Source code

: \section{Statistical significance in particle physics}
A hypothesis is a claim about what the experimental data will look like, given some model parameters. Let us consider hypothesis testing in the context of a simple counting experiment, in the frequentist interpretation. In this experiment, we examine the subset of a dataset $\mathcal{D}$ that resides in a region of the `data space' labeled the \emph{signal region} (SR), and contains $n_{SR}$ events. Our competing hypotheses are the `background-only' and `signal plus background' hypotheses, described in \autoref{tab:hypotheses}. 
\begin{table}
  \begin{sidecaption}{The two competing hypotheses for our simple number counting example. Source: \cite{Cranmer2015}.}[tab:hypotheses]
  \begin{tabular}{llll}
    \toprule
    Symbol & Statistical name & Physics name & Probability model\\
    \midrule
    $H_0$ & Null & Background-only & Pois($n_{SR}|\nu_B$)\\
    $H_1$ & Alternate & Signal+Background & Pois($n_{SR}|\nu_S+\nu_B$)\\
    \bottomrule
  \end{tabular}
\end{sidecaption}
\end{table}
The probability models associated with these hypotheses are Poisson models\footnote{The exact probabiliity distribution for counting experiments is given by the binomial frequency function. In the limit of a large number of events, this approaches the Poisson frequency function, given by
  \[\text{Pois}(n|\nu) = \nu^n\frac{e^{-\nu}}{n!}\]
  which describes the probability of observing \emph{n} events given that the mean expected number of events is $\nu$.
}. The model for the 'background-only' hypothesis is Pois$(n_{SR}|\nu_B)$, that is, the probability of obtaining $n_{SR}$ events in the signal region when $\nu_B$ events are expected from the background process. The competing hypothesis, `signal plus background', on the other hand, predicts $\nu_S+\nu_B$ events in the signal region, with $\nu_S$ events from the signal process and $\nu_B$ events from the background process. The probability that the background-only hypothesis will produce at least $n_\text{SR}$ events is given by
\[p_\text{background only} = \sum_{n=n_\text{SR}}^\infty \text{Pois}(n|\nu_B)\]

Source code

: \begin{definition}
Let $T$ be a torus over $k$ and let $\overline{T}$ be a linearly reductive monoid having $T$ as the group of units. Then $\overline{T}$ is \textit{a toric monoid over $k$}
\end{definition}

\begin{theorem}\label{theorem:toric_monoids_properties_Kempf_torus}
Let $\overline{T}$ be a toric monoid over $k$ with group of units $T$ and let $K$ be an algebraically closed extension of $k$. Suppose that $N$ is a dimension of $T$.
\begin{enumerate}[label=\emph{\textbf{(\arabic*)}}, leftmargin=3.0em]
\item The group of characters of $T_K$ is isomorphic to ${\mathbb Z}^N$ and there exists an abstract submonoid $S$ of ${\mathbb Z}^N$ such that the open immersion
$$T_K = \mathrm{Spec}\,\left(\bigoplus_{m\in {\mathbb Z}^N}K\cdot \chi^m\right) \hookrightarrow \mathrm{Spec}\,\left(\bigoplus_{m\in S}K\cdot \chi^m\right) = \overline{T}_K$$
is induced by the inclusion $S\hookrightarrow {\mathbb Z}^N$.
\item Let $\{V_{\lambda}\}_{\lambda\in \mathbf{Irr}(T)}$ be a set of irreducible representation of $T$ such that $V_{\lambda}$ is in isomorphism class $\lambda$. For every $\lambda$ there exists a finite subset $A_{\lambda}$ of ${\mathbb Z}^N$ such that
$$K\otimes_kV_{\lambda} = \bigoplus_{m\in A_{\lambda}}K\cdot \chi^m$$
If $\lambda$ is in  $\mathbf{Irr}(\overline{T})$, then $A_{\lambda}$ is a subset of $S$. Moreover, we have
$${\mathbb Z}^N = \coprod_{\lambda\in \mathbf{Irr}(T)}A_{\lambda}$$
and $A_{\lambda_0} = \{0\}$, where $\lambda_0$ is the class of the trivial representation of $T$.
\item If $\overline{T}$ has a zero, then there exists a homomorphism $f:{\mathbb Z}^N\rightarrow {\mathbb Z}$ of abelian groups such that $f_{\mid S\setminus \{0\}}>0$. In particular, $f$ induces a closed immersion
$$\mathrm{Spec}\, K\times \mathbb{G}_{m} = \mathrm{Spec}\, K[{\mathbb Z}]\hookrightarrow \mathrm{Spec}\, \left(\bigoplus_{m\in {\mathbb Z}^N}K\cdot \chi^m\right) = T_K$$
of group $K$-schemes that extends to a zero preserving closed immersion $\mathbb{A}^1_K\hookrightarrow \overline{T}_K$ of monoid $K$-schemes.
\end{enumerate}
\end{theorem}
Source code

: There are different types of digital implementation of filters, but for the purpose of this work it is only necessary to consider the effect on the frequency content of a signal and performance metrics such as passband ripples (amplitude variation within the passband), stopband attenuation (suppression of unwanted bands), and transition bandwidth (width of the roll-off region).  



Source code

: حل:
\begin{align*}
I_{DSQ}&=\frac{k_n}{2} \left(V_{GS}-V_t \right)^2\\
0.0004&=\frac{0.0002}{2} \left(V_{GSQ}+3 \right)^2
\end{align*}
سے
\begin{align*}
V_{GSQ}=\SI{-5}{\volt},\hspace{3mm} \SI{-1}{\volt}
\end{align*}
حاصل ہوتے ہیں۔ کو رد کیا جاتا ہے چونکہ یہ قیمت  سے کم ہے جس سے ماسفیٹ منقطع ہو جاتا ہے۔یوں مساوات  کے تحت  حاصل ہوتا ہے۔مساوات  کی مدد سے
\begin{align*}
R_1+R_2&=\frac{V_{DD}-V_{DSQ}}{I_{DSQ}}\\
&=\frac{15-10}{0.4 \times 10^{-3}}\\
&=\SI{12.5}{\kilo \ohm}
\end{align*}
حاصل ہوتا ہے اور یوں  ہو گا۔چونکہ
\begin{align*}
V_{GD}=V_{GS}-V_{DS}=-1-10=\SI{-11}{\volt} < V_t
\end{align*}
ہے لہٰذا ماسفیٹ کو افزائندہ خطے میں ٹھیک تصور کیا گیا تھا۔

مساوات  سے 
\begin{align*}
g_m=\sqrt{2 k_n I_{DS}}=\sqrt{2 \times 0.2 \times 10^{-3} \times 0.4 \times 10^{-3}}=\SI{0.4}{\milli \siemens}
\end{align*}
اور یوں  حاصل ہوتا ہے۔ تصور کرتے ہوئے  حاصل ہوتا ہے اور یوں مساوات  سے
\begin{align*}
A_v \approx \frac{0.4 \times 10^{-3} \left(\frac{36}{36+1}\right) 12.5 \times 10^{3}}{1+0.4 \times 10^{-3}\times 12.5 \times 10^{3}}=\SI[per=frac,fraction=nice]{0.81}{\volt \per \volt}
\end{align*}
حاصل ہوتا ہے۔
++++++++++
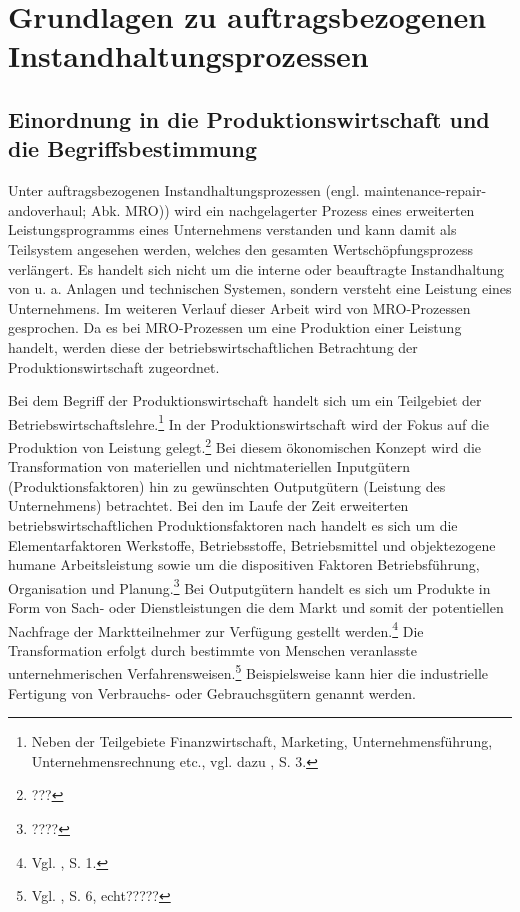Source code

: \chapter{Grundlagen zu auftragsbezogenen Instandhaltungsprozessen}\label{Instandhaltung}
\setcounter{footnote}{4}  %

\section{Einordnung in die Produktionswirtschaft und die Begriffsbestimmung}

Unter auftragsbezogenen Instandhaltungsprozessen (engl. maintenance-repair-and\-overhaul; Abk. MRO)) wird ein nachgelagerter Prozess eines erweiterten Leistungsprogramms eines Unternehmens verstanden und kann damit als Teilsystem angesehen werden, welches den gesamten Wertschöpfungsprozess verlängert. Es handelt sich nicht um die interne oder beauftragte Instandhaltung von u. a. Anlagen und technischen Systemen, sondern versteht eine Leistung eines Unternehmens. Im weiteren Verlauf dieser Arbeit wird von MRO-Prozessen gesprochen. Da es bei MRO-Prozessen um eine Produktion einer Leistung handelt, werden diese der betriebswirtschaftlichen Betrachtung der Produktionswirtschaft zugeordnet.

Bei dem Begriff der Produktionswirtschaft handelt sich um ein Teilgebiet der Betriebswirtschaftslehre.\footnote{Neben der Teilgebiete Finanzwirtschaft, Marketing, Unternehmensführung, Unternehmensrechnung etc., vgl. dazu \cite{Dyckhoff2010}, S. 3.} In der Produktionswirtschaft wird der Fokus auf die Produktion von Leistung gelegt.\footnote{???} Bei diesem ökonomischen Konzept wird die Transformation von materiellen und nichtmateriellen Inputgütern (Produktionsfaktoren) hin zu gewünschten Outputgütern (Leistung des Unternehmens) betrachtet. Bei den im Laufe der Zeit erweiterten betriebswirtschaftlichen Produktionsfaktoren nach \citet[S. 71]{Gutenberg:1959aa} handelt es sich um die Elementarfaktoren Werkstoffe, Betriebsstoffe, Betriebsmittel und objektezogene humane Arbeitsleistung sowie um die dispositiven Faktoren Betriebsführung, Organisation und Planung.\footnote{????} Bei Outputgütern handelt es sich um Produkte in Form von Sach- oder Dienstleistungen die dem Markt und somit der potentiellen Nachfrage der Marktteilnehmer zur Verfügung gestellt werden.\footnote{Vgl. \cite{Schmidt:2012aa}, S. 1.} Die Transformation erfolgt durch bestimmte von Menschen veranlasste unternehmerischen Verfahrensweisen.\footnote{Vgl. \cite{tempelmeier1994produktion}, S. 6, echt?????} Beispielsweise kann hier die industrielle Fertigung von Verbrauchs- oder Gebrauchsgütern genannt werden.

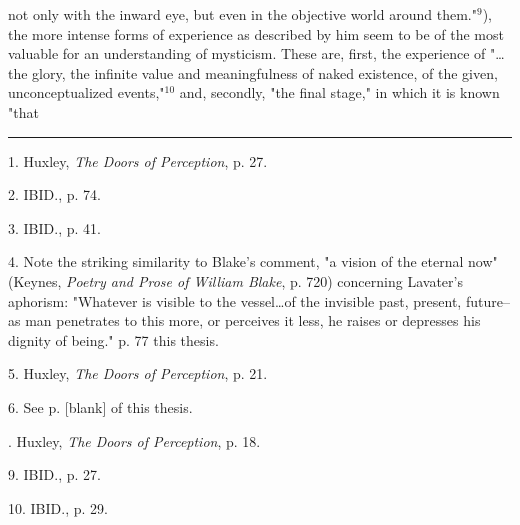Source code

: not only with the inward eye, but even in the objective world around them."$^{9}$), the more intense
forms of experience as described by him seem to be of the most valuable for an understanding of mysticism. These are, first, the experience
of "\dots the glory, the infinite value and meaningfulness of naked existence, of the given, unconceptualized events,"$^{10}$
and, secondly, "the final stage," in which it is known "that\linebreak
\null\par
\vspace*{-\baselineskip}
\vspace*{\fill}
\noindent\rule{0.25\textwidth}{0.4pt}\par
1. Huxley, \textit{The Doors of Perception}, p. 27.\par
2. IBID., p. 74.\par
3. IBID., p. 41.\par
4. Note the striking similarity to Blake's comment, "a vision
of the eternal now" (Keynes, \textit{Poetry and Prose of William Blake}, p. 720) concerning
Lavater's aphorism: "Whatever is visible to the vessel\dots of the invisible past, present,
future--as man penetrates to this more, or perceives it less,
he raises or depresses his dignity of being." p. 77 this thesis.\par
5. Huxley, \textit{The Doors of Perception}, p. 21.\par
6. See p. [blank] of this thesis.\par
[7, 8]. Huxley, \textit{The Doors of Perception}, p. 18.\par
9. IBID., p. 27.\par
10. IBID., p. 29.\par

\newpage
++++++++++
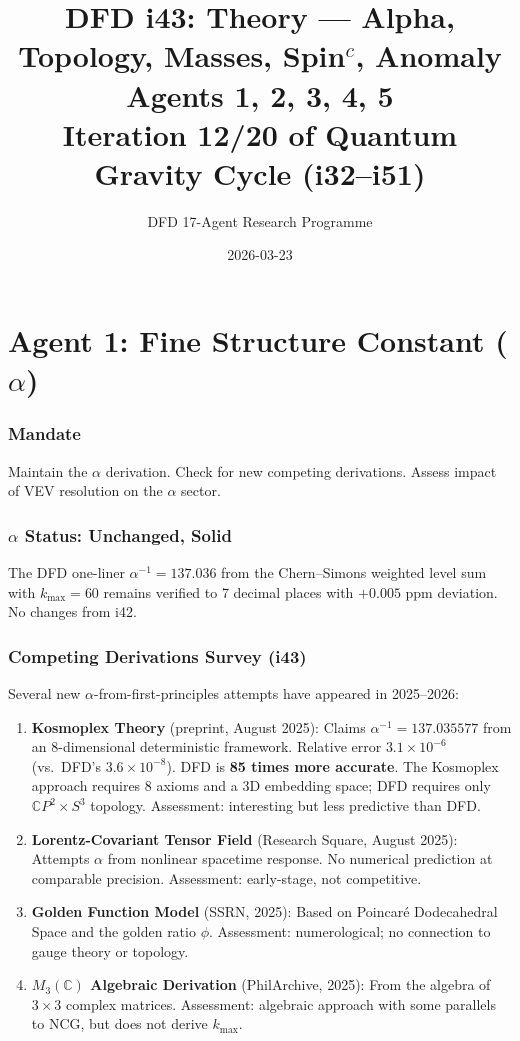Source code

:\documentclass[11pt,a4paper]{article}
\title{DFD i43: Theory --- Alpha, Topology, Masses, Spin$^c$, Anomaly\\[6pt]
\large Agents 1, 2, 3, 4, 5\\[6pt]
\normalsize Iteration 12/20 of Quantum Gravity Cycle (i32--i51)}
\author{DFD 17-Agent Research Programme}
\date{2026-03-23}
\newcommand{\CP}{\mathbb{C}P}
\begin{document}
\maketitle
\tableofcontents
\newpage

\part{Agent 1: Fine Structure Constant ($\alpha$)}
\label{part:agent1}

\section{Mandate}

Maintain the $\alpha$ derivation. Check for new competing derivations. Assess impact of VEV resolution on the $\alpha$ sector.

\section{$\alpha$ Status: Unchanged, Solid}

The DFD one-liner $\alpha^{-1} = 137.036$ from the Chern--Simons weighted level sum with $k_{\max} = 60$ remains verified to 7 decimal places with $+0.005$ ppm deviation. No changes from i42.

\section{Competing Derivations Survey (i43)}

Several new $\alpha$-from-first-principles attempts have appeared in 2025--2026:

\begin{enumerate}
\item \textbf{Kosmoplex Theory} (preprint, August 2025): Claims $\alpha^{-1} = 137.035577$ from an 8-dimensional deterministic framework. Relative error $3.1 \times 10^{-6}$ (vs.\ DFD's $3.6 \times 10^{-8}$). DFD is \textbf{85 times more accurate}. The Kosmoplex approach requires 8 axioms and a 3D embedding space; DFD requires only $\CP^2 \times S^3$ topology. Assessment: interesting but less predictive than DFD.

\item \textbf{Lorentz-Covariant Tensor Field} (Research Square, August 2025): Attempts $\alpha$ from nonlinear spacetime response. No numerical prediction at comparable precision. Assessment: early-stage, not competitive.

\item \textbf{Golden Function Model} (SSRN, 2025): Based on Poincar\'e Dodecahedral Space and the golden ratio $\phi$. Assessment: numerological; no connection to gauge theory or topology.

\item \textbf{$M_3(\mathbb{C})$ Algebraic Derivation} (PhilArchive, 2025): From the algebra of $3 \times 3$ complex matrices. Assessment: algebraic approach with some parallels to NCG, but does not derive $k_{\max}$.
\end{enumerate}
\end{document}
++++++++++
**Problem requirements**
Would you print exactly, and only, the lines of the data above from the line with "Let $T$ be a" through the line with "set of irreducible", inclusive?

**Answer below**
Let $T$ be a torus over $k$ and let $\overline{T}$ be a linearly reductive monoid having $T$ as the group of units. Then $\overline{T}$ is \textit{a toric monoid over $k$}
\end{definition}

\begin{theorem}\label{theorem:toric_monoids_properties_Kempf_torus}
Let $\overline{T}$ be a toric monoid over $k$ with group of units $T$ and let $K$ be an algebraically closed extension of $k$. Suppose that $N$ is a dimension of $T$.
\begin{enumerate}[label=\emph{\textbf{(\arabic*)}}, leftmargin=3.0em]
\item The group of characters of $T_K$ is isomorphic to ${\mathbb Z}^N$ and there exists an abstract submonoid $S$ of ${\mathbb Z}^N$ such that the open immersion
$$T_K = \mathrm{Spec}\,\left(\bigoplus_{m\in {\mathbb Z}^N}K\cdot \chi^m\right) \hookrightarrow \mathrm{Spec}\,\left(\bigoplus_{m\in S}K\cdot \chi^m\right) = \overline{T}_K$$
is induced by the inclusion $S\hookrightarrow {\mathbb Z}^N$.
\item Let $\{V_{\lambda}\}_{\lambda\in \mathbf{Irr}(T)}$ be a set of irreducible representation of $T$ such that $V_{\lambda}$ is in isomorphism class $\lambda$. For every $\lambda$ there exists a finite subset $A_{\lambda}$ of ${\mathbb Z}^N$ such that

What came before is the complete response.